November 27th, 2012 ::

By Maria Valdez Haubrich

While the news is full of big companies crying foul about health care reform now that President Obama has been reelected, how are small businesses reacting? The primary sentiment among small business owners is mass confusion, reports eHealth’s Fall 2012 Small Employer Benefits Survey.

The poll of small businesses and self-employed people found that 77 percent of small employers were holding off on their long-term expectations of how health care reform might impact their business. The biggest concern (held by 61 percent of small employers) was the cost to their businesses. However, 25 percent were struggling simply to understand what health care reform would mean to their companies.

eHealth took a look at the realities of health care reform and asked small business owners their beliefs and found a big disconnect. Here are some of the myths and realities.

Health Care Reality: Under the ACA, employers with fewer than 50 full-time employees are not required to buy health insurance for those employees.

Health Care Misunderstanding: Only two employers in the survey had more than 50 employees. However, one-third (34 percent) incorrectly thought they would be required to provide insurance for employees in 2014, and about the same number (35 percent) weren’t sure if they would be required to do so. Only 31 percent knew they will not be required to provide health insurance.

Health Care Reality: If you have fewer than 50 employees, you don’t face a tax penalty of any kind if you don’t provide health insurance for your employees.
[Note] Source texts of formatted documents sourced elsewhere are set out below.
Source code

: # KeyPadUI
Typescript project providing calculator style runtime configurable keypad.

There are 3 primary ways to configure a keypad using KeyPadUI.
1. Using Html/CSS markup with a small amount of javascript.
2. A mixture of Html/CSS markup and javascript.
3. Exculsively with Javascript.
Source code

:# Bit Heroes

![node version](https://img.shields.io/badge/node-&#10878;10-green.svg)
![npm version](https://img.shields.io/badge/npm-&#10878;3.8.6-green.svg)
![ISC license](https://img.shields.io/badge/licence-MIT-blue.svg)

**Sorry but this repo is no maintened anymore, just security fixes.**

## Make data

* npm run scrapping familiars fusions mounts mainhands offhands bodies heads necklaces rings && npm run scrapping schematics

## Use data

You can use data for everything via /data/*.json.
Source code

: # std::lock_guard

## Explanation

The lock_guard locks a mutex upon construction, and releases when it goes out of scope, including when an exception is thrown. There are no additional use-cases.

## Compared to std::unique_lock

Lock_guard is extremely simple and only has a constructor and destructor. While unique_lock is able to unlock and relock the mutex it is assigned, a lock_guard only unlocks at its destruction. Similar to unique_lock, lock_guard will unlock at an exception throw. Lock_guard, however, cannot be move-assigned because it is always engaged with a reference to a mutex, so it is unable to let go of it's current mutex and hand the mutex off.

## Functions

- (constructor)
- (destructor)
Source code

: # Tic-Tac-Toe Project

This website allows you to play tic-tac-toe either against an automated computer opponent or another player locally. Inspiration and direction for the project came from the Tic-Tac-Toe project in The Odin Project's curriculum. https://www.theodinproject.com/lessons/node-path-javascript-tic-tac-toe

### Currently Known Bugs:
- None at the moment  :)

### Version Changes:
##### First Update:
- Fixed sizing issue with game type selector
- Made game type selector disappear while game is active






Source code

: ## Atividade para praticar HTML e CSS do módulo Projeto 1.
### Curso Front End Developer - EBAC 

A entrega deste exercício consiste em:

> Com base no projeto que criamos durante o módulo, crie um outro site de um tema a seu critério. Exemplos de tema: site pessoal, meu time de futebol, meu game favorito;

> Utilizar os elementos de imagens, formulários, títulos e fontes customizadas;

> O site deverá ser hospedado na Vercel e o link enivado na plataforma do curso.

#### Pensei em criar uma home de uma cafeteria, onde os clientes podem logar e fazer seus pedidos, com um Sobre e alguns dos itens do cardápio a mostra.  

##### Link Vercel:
Employers with 51 to 199 full-time employees must pay a $2,000 tax penalty for each employee who buys health insurance through an insurance exchange. But they don’t have to pay taxes for the first 20 employees who do so.

Health Care Misunderstanding: Thirty-four percent (34 percent) of the employers in the survey thought they would be taxed if they didn’t offer health insurance in 2014, and 35 percent weren’t sure. Only 31 percent correctly said they wouldn’t be required to pay a tax for not offering insurance.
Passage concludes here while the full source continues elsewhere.